Dataset items
###

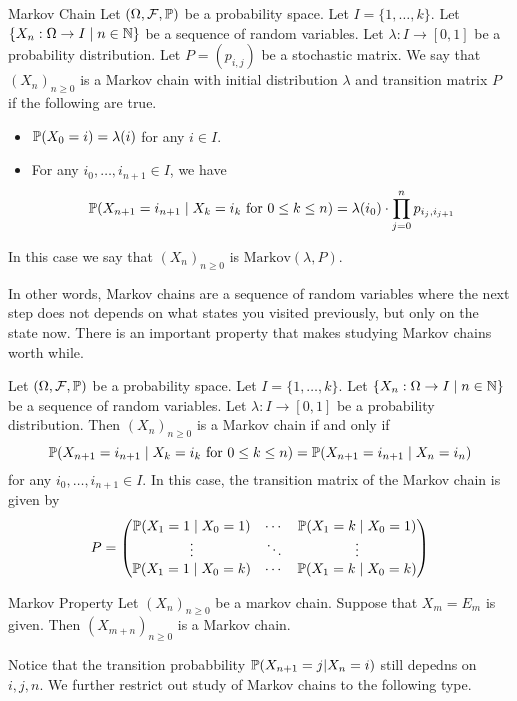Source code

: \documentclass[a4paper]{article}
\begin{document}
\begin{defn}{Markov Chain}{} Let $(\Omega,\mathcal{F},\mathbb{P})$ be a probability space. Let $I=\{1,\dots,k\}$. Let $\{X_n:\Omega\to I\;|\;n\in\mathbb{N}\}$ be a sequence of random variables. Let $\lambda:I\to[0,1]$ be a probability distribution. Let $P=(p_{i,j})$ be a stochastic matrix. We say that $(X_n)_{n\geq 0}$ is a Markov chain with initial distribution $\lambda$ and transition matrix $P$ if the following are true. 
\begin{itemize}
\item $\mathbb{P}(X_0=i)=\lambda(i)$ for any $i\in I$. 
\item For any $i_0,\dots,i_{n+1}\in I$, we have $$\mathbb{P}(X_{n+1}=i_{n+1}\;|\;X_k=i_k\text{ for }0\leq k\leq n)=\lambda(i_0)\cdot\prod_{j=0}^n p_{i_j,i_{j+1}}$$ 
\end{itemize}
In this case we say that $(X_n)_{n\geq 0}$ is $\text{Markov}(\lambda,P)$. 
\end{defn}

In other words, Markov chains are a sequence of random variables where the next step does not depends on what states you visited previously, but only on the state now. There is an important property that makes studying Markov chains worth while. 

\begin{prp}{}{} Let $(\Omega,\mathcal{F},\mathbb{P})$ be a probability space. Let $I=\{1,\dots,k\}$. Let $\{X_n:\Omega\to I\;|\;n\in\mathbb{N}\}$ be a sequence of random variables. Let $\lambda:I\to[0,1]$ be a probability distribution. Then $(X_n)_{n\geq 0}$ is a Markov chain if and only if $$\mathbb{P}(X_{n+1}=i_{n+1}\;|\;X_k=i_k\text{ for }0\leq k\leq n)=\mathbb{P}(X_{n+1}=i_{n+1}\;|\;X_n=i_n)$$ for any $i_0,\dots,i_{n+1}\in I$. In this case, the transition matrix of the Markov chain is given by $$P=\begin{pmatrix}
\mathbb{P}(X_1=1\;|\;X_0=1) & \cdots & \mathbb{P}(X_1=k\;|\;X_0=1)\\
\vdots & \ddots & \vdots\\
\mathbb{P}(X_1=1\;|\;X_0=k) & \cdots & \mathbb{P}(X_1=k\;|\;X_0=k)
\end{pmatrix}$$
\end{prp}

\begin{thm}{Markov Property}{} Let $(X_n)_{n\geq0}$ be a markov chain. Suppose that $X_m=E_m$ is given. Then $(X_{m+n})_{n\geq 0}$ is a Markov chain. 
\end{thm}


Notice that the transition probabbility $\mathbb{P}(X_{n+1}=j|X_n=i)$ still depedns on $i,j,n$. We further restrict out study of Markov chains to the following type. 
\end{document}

###

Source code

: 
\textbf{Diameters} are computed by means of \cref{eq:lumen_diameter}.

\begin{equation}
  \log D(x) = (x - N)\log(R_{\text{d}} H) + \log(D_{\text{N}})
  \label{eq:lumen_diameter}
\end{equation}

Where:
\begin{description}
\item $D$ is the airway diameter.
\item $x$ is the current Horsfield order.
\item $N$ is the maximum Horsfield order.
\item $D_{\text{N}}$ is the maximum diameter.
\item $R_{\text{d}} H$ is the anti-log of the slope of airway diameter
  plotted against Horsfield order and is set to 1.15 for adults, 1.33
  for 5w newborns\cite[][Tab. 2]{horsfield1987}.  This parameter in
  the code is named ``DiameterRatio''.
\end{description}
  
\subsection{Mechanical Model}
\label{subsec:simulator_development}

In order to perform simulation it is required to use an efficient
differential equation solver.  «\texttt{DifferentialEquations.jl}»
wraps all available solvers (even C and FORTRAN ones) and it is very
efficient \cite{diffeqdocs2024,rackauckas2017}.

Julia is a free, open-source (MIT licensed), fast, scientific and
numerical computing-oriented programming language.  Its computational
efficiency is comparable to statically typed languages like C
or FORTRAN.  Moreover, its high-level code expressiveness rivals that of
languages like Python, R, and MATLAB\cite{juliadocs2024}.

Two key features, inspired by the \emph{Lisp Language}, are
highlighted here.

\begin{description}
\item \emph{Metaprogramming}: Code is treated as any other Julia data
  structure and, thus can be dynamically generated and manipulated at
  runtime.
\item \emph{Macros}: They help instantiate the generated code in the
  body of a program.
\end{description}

###

> [Work instruction]: Answer with a single number, the count of lines in the data that contain "equation".

> [Solution to the problem]: 3